Local public libraries, K-12 school libraries – they throw out books all the time. They have quite limited space, so they can't keep books which are no longer relevant to their target audience.

National libraries, research libraries of leading universities – many of them rarely or never throw books out. I remember, when I was a university student, finding IBM 1400 manuals sitting on the shelves in the stacks. They are probably still sitting there. I believe they turned their last 1400 off in the 1970s.

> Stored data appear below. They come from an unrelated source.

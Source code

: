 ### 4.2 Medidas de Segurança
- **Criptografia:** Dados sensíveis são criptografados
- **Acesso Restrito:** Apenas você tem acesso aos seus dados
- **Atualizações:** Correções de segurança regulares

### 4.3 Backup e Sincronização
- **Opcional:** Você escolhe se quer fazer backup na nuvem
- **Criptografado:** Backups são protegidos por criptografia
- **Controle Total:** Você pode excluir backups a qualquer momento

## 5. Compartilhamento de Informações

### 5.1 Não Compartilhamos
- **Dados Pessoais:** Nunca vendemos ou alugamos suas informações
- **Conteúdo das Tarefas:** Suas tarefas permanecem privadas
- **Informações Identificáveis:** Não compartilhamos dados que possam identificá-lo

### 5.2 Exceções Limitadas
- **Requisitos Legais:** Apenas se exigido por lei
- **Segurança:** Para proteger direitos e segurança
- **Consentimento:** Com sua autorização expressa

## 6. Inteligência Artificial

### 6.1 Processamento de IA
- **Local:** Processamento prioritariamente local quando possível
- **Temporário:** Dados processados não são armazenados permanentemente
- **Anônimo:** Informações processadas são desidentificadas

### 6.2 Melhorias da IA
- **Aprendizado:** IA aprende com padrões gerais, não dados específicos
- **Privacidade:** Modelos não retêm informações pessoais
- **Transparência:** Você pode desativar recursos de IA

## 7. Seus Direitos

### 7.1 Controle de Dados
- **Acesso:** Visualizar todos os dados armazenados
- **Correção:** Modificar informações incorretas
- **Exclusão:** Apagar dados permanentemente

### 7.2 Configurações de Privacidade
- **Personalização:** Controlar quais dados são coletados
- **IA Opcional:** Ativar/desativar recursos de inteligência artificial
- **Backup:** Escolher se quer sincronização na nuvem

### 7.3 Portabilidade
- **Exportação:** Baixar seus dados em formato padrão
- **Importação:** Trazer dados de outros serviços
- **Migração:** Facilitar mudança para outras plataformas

I remember borrowing a book, and according to the due date stamp inside its cover, the last person to borrow it before me, had done so 40 years prior. You could tell the books that hadn't been borrowed in a long time, because they still had punch cards in them, from back when the library had used punch cards to track book borrowing. If you actually borrowed such a book, they'd remove the punched card and discard it as part of the borrowing process. I bet if I went back today (20+ years later), there would still be books with punched cards in them.

rnewme · a year ago
There's difference between archive and a library. Also, why didn't they process in the first place then? And for it being "hard to pass over" - it wasn't hard for them to have him drive 70 miles and pack all on his budget??
tptacek · a year ago
I mean, OK, sure, but if you're the museum that discards this material as a matter of course, well, now you know why Jason Scott is going to spend the next several years shredding your reputation online, right? It's not the final battle between good and evil. He's clear up front what the issue is. You can care what he has to say or not.

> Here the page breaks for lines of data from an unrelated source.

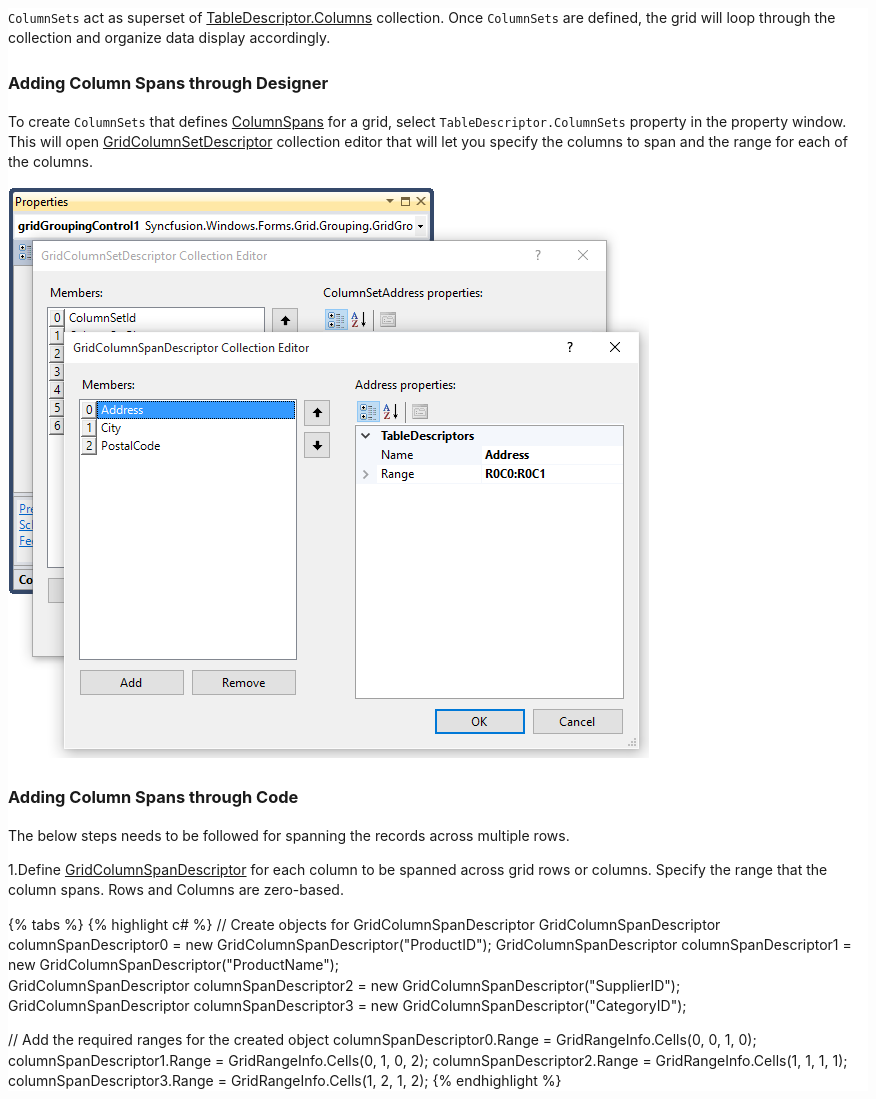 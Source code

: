 `ColumnSets` act as superset of [TableDescriptor.Columns](https://help.syncfusion.com/cr/windowsforms/Syncfusion.Windows.Forms.Grid.Grouping.GridQueryAllowGroupByColumnEventArgs.html#Syncfusion_Windows_Forms_Grid_Grouping_GridQueryAllowGroupByColumnEventArgs_Column) collection. Once `ColumnSets` are defined, the grid will loop through the collection and organize data display accordingly.

### Adding Column Spans through Designer
To create `ColumnSets` that defines [ColumnSpans](https://help.syncfusion.com/cr/windowsforms/Syncfusion.Windows.Forms.Grid.Grouping.GridColumnSetDescriptor.html#Syncfusion_Windows_Forms_Grid_Grouping_GridColumnSetDescriptor_ColumnSpans) for a grid, select `TableDescriptor.ColumnSets` property in the property window. This will open [GridColumnSetDescriptor](http://help.syncfusion.com/cr/windowsforms/Syncfusion.Windows.Forms.Grid.Grouping.GridColumnSetDescriptor.html) collection editor that will let you specify the columns to span and the range for each of the columns.

![Grid-Layout_img16](Grid-Layout_images/Grid-Layout_img16.png)

### Adding Column Spans through Code
The below steps needs to be followed for spanning the records across multiple rows.

1.Define [GridColumnSpanDescriptor](http://help.syncfusion.com/cr/windowsforms/Syncfusion.Windows.Forms.Grid.Grouping.GridColumnSpanDescriptor.html) for each column to be spanned across grid rows or columns. Specify the range that the column spans. Rows and Columns are zero-based.

{% tabs %}
{% highlight c# %}
// Create objects for GridColumnSpanDescriptor
GridColumnSpanDescriptor columnSpanDescriptor0 = new GridColumnSpanDescriptor("ProductID");
GridColumnSpanDescriptor columnSpanDescriptor1 = new GridColumnSpanDescriptor("ProductName");   
GridColumnSpanDescriptor columnSpanDescriptor2 = new GridColumnSpanDescriptor("SupplierID");      
GridColumnSpanDescriptor columnSpanDescriptor3 = new GridColumnSpanDescriptor("CategoryID");

// Add the required ranges for the created object
columnSpanDescriptor0.Range = GridRangeInfo.Cells(0, 0, 1, 0);
columnSpanDescriptor1.Range = GridRangeInfo.Cells(0, 1, 0, 2);
columnSpanDescriptor2.Range = GridRangeInfo.Cells(1, 1, 1, 1);
columnSpanDescriptor3.Range = GridRangeInfo.Cells(1, 2, 1, 2);
{% endhighlight %}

The next museum or library will, I assume, be more careful.

textfiles · a year ago
Hi, Jason Scott here. Just stopping in to say I'm surprised how much of this thread is about wood furniture.
justin66 · a year ago
If a few people have learned that you've got to be careful keeping wood furniture around salt water, this thread will not have been in vain.
fiforpg · a year ago
The way negation is concealed in the middle of that title reminded me of Zizek philosophizing about subtleties of the negative: continue to no longer attend, coffee without milk vs coffee without cream, and so on, and so on.